> Instructions to follow: Each entry needs to appear again, retyped exactly as it is below.

> Material provided:
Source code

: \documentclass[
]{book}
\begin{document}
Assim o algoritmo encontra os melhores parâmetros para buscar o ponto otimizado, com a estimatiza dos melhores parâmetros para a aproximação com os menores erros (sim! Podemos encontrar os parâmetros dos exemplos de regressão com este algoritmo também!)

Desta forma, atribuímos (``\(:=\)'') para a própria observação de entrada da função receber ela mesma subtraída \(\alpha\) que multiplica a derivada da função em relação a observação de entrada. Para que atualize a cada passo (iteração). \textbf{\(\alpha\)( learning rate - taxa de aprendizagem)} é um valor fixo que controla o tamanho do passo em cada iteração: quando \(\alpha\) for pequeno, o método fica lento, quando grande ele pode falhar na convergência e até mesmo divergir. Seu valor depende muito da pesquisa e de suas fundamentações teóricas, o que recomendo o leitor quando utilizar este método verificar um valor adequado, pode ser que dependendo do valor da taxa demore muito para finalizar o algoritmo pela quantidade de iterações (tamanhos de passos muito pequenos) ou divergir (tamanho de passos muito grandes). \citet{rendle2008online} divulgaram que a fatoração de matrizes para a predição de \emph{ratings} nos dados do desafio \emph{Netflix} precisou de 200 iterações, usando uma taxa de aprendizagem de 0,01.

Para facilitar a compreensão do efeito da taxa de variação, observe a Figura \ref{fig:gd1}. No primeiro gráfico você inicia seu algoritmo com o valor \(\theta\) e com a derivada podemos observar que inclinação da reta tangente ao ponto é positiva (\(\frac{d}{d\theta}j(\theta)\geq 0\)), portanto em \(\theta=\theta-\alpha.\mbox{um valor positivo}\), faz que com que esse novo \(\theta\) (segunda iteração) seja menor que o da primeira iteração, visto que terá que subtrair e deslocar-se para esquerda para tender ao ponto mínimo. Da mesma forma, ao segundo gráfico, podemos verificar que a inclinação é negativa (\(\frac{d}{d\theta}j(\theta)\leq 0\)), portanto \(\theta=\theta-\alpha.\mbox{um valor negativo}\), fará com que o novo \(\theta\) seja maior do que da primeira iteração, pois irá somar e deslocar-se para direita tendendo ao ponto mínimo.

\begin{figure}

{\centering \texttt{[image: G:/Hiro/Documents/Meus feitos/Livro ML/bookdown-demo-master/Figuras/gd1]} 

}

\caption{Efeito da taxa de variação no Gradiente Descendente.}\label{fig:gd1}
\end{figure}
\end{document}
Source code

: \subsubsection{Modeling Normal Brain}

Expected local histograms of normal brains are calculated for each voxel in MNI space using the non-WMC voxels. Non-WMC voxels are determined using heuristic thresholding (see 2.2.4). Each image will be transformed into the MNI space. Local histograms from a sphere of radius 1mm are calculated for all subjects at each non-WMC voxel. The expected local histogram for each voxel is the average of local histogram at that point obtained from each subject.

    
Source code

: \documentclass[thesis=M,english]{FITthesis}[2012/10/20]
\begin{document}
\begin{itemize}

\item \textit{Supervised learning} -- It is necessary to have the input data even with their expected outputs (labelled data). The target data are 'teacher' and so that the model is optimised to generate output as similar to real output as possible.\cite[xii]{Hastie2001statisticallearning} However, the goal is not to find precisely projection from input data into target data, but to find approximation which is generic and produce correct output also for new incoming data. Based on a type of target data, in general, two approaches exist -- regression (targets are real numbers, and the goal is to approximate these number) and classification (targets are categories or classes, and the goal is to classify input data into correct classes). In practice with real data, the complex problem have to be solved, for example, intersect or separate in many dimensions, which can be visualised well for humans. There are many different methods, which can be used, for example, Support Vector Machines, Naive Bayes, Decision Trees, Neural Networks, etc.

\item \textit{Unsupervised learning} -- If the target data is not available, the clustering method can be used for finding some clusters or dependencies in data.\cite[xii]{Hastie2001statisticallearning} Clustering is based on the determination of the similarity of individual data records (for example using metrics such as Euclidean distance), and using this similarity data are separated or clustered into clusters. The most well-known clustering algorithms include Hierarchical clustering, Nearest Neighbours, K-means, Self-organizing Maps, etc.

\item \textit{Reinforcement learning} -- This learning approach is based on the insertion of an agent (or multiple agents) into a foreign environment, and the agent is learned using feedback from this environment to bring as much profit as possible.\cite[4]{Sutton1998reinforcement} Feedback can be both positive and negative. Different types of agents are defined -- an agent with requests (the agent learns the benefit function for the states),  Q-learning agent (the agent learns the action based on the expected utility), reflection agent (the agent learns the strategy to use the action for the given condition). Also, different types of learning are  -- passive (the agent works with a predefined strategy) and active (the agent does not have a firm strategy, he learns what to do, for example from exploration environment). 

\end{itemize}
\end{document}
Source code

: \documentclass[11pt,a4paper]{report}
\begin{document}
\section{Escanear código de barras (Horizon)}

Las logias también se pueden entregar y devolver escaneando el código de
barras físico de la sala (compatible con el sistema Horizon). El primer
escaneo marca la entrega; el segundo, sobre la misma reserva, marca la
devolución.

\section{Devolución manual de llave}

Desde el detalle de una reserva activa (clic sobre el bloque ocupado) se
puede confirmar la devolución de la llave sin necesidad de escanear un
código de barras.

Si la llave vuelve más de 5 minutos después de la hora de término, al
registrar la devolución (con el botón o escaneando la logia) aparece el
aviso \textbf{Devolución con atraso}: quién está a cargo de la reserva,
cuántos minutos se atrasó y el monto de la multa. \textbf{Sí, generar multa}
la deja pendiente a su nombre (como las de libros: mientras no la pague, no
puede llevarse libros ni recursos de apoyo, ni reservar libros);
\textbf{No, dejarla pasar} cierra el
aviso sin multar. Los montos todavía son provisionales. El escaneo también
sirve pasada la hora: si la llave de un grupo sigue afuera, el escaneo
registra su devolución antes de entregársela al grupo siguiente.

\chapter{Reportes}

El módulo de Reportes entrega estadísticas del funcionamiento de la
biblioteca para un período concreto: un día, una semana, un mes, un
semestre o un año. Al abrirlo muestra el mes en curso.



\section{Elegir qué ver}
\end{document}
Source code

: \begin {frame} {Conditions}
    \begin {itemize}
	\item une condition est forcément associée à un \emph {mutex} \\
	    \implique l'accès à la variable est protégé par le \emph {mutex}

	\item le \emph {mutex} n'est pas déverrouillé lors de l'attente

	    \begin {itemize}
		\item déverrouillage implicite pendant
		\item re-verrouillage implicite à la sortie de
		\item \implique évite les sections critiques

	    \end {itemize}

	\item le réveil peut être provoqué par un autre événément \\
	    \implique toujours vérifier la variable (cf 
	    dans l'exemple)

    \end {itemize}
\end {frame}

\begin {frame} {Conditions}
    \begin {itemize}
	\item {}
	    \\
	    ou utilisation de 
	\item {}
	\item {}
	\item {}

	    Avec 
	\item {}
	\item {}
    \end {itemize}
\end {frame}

> Solution:
Source code

: \documentclass[
]{book}
\begin{document}
Assim o algoritmo encontra os melhores parâmetros para buscar o ponto otimizado, com a estimatiza dos melhores parâmetros para a aproximação com os menores erros (sim! Podemos encontrar os parâmetros dos exemplos de regressão com este algoritmo também!)

Desta forma, atribuímos (``\(:=\)'') para a própria observação de entrada da função receber ela mesma subtraída \(\alpha\) que multiplica a derivada da função em relação a observação de entrada. Para que atualize a cada passo (iteração). \textbf{\(\alpha\)( learning rate - taxa de aprendizagem)} é um valor fixo que controla o tamanho do passo em cada iteração: quando \(\alpha\) for pequeno, o método fica lento, quando grande ele pode falhar na convergência e até mesmo divergir. Seu valor depende muito da pesquisa e de suas fundamentações teóricas, o que recomendo o leitor quando utilizar este método verificar um valor adequado, pode ser que dependendo do valor da taxa demore muito para finalizar o algoritmo pela quantidade de iterações (tamanhos de passos muito pequenos) ou divergir (tamanho de passos muito grandes). \citet{rendle2008online} divulgaram que a fatoração de matrizes para a predição de \emph{ratings} nos dados do desafio \emph{Netflix} precisou de 200 iterações, usando uma taxa de aprendizagem de 0,01.

Para facilitar a compreensão do efeito da taxa de variação, observe a Figura \ref{fig:gd1}. No primeiro gráfico você inicia seu algoritmo com o valor \(\theta\) e com a derivada podemos observar que inclinação da reta tangente ao ponto é positiva (\(\frac{d}{d\theta}j(\theta)\geq 0\)), portanto em \(\theta=\theta-\alpha.\mbox{um valor positivo}\), faz que com que esse novo \(\theta\) (segunda iteração) seja menor que o da primeira iteração, visto que terá que subtrair e deslocar-se para esquerda para tender ao ponto mínimo. Da mesma forma, ao segundo gráfico, podemos verificar que a inclinação é negativa (\(\frac{d}{d\theta}j(\theta)\leq 0\)), portanto \(\theta=\theta-\alpha.\mbox{um valor negativo}\), fará com que o novo \(\theta\) seja maior do que da primeira iteração, pois irá somar e deslocar-se para direita tendendo ao ponto mínimo.

\begin{figure}

{\centering \texttt{[image: G:/Hiro/Documents/Meus feitos/Livro ML/bookdown-demo-master/Figuras/gd1]} 

}

\caption{Efeito da taxa de variação no Gradiente Descendente.}\label{fig:gd1}
\end{figure}
\end{document}
Source code

: \subsubsection{Modeling Normal Brain}

Expected local histograms of normal brains are calculated for each voxel in MNI space using the non-WMC voxels. Non-WMC voxels are determined using heuristic thresholding (see 2.2.4). Each image will be transformed into the MNI space. Local histograms from a sphere of radius 1mm are calculated for all subjects at each non-WMC voxel. The expected local histogram for each voxel is the average of local histogram at that point obtained from each subject.

    
Source code

: \documentclass[thesis=M,english]{FITthesis}[2012/10/20]
\begin{document}
\begin{itemize}

\item \textit{Supervised learning} -- It is necessary to have the input data even with their expected outputs (labelled data). The target data are 'teacher' and so that the model is optimised to generate output as similar to real output as possible.\cite[xii]{Hastie2001statisticallearning} However, the goal is not to find precisely projection from input data into target data, but to find approximation which is generic and produce correct output also for new incoming data. Based on a type of target data, in general, two approaches exist -- regression (targets are real numbers, and the goal is to approximate these number) and classification (targets are categories or classes, and the goal is to classify input data into correct classes). In practice with real data, the complex problem have to be solved, for example, intersect or separate in many dimensions, which can be visualised well for humans. There are many different methods, which can be used, for example, Support Vector Machines, Naive Bayes, Decision Trees, Neural Networks, etc.

\item \textit{Unsupervised learning} -- If the target data is not available, the clustering method can be used for finding some clusters or dependencies in data.\cite[xii]{Hastie2001statisticallearning} Clustering is based on the determination of the similarity of individual data records (for example using metrics such as Euclidean distance), and using this similarity data are separated or clustered into clusters. The most well-known clustering algorithms include Hierarchical clustering, Nearest Neighbours, K-means, Self-organizing Maps, etc.

\item \textit{Reinforcement learning} -- This learning approach is based on the insertion of an agent (or multiple agents) into a foreign environment, and the agent is learned using feedback from this environment to bring as much profit as possible.\cite[4]{Sutton1998reinforcement} Feedback can be both positive and negative. Different types of agents are defined -- an agent with requests (the agent learns the benefit function for the states),  Q-learning agent (the agent learns the action based on the expected utility), reflection agent (the agent learns the strategy to use the action for the given condition). Also, different types of learning are  -- passive (the agent works with a predefined strategy) and active (the agent does not have a firm strategy, he learns what to do, for example from exploration environment). 

\end{itemize}
\end{document}
Source code

: \documentclass[11pt,a4paper]{report}
\begin{document}
\section{Escanear código de barras (Horizon)}

Las logias también se pueden entregar y devolver escaneando el código de
barras físico de la sala (compatible con el sistema Horizon). El primer
escaneo marca la entrega; el segundo, sobre la misma reserva, marca la
devolución.

\section{Devolución manual de llave}

Desde el detalle de una reserva activa (clic sobre el bloque ocupado) se
puede confirmar la devolución de la llave sin necesidad de escanear un
código de barras.

Si la llave vuelve más de 5 minutos después de la hora de término, al
registrar la devolución (con el botón o escaneando la logia) aparece el
aviso \textbf{Devolución con atraso}: quién está a cargo de la reserva,
cuántos minutos se atrasó y el monto de la multa. \textbf{Sí, generar multa}
la deja pendiente a su nombre (como las de libros: mientras no la pague, no
puede llevarse libros ni recursos de apoyo, ni reservar libros);
\textbf{No, dejarla pasar} cierra el
aviso sin multar. Los montos todavía son provisionales. El escaneo también
sirve pasada la hora: si la llave de un grupo sigue afuera, el escaneo
registra su devolución antes de entregársela al grupo siguiente.

\chapter{Reportes}

El módulo de Reportes entrega estadísticas del funcionamiento de la
biblioteca para un período concreto: un día, una semana, un mes, un
semestre o un año. Al abrirlo muestra el mes en curso.



\section{Elegir qué ver}
\end{document}
Source code

: \begin {frame} {Conditions}
    \begin {itemize}
	\item une condition est forcément associée à un \emph {mutex} \\
	    \implique l'accès à la variable est protégé par le \emph {mutex}

	\item le \emph {mutex} n'est pas déverrouillé lors de l'attente

	    \begin {itemize}
		\item déverrouillage implicite pendant
		\item re-verrouillage implicite à la sortie de
		\item \implique évite les sections critiques

	    \end {itemize}

	\item le réveil peut être provoqué par un autre événément \\
	    \implique toujours vérifier la variable (cf 
	    dans l'exemple)

    \end {itemize}
\end {frame}

\begin {frame} {Conditions}
    \begin {itemize}
	\item {}
	    \\
	    ou utilisation de 
	\item {}
	\item {}
	\item {}

	    Avec 
	\item {}
	\item {}
    \end {itemize}
\end {frame}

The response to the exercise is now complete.